Para el régimen cubano, es una clara violación del derecho internacional, un abuso de una superpotencia contra una pequeña Nación, que somete a buena parte de la población a la carencia de insumos de primera necesidad.
Existe otro punto de vista, que procura llegar más allá de la evidencia, que sugiere que lo que parece ser de gran molestia para uno en realidad es su tabla de salvación y viceversa.
Hay pocos elementos tan cohesionadores, tan unificadores de los pueblos, como el fantasma de la amenaza externa, del enemigo extranjero.
También es cierto que suprimir el embargo hubiese derivado en la inmediata aplicación del mismo nuevamente, con espíritu renovado, aunque esta vez no motivado por el antagonismo de las posiciones políticas, sino por la lógica más elemental del mercado: si no hay “pasta” no hay negocio.
Para abrir el comercio con Estados Unidos, Cuba debería contar previamente con liquidez para hacer frente a los pagos: ¿de dónde se podrían obtener esas divisas?
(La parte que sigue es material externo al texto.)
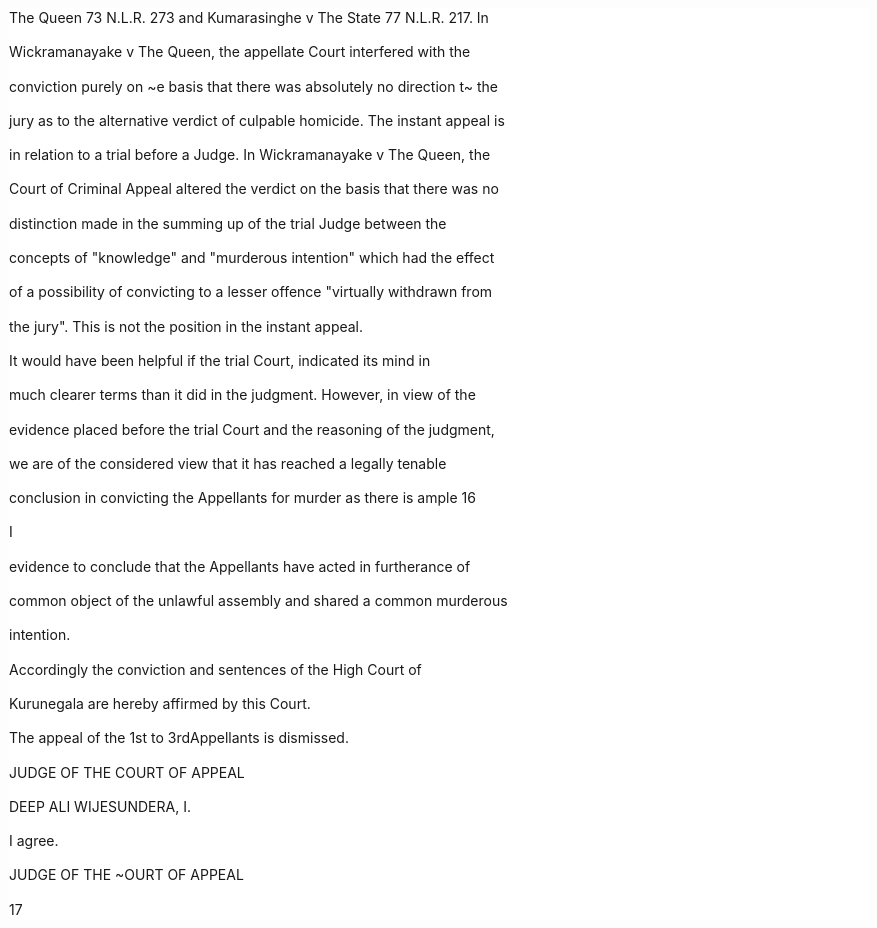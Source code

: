 The Queen 73 N.L.R. 273 and Kumarasinghe v The State 77 N.L.R. 217. In

Wickramanayake v The Queen, the appellate Court interfered with the

conviction purely on ~e basis that there was absolutely no direction t~ the

jury as to the alternative verdict of culpable homicide. The instant appeal is

in relation to a trial before a Judge. In Wickramanayake v The Queen, the

Court of Criminal Appeal altered the verdict on the basis that there was no

distinction made in the summing up of the trial Judge between the

concepts of "knowledge" and "murderous intention" which had the effect

of a possibility of convicting to a lesser offence "virtually withdrawn from

the jury". This is not the position in the instant appeal.

It would have been helpful if the trial Court, indicated its mind in

much clearer terms than it did in the judgment. However, in view of the

evidence placed before the trial Court and the reasoning of the judgment,

we are of the considered view that it has reached a legally tenable

conclusion in convicting the Appellants for murder as there is ample 16

I

evidence to conclude that the Appellants have acted in furtherance of

common object of the unlawful assembly and shared a common murderous

intention.

Accordingly the conviction and sentences of the High Court of

Kurunegala are hereby affirmed by this Court.

The appeal of the 1st to 3rdAppellants is dismissed.

JUDGE OF THE COURT OF APPEAL

DEEP ALI WIJESUNDERA, I.

I agree.

JUDGE OF THE ~OURT OF APPEAL

17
Los beneficios de la economía cubana, en caso de haber alguno, no son ni serán debido a su productividad.
La nula productividad en casi todos los rubros, exceptuando en ciertos períodos muy puntuales el turismo y el azúcar, sumada a la inexistencia de impuestos y tasas recaudatorias, hace inevitable un vacío, un agujero enorme en las arcas financieras del país.
Hablamos de hacer frente a los gastos internos, de moneda nacional. Pero ¿cómo podrían siquiera pensar en pagar la importación de productos destinados al comercio, sin la existencia de un mercado libre, con una moneda de cambio internacional?
Dicho de otro modo, ¿cómo podrían hacerlo sin hacer partícipe a la población de Cuba del consumo de esos bienes y de su comercio, siendo de ese modo también partícipes de las ganancias y del pago de los impuestos? Ello sometería a una contradicción insalvable al sistema que por todos los medios procuró evitar que progrese cualquier iniciativa privada, por modesta que fuese.
Las cosas parecen estar cambiando vertiginosamente en este sentido.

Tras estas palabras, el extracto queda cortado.